Arif Habib Limited said it expects consumer price inflation to settle around 7.6% year-on-year in March, compared with just 0.7% in the same month last year, when prices were unusually subdued.
“The higher year-on-year reading is largely attributable to a low base effect,” the firm said, adding that inflation pressures remain broad-based across sectors.
Core inflation, which excludes food and energy, is projected at 8.3% year-on-year, easing from 9.2% a year earlier. On a cumulative basis, average inflation for the first nine months of fiscal year 2026 is expected at 5.7%, slightly higher than 5.4% in the same period last year.
On a monthly basis, Arif Habib Limited estimates inflation rose 1.5% in March, driven by increases in housing and transport costs.
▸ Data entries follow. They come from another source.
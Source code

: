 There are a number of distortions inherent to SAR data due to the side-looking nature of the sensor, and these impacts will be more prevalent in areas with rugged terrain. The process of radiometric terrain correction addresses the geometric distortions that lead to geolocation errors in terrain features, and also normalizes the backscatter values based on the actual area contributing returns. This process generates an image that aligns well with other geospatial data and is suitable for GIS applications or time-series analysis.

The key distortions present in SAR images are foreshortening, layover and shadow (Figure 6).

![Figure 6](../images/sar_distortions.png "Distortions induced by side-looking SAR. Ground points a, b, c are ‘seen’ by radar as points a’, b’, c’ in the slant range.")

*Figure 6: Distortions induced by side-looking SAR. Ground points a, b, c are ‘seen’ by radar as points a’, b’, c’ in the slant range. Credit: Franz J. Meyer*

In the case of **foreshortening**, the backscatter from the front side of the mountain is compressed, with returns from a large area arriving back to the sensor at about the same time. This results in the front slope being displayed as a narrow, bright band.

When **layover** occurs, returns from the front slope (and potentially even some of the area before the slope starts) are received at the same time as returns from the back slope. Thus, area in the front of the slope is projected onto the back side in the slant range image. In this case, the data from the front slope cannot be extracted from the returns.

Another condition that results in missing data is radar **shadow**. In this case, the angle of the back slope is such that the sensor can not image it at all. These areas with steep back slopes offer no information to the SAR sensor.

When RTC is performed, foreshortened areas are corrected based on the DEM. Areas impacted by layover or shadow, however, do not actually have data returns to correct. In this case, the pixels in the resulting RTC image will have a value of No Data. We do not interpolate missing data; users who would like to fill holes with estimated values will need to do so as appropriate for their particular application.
The housing index is expected to climb 1.8% month-on-month due to higher electricity charges, while transport costs are seen surging 15.6% amid fuel price increases.
Food prices, however, offered some relief, with the index projected to edge down 0.1% month-on-month due to declines in tomatoes, wheat and vegetables.
Separately, Sherman Securities projected headline inflation at 8.0% year-on-year in March, up from 7.0% in February, citing similar pressures from energy and transport.
“The increase in headline inflation is primarily attributable to the housing index due to higher electricity charges, further supported by a sharp surge in transport index due to rising fuel cost,” Sherman Securities said.
The firm estimated monthly inflation at 1.9%, led by a sharp 22.2% jump in transport costs following a roughly PKR 55 per liter increase in petrol and diesel prices amid rising global oil prices linked to geopolitical tensions.
Fuel prices have climbed to PKR 321 per liter for petrol and PKR 335 for diesel, marking the highest levels since October 2023 for petrol and a record high for diesel, the firm said.
Food inflation remains relatively contained, rising an estimated 4.3% year-on-year in March, with average food inflation at 3.59% during the July-March period. On a monthly basis, food prices are expected to increase modestly, with higher fruit and chicken prices offset partly by declines in tomatoes and wheat flour.
Both firms warned that fuel price dynamics remain a key risk. Sherman Securities noted that government subsidies — estimated at around PKR 115 per liter — are straining fiscal resources and may not be sustainable.
“If the conflict continues and international prices remain elevated, the government may increase fuel prices further,” the firm said, adding that such a move could push inflation above the State Bank of Pakistan’s 5–7% target range for fiscal 2026 and limit room for interest rate cuts.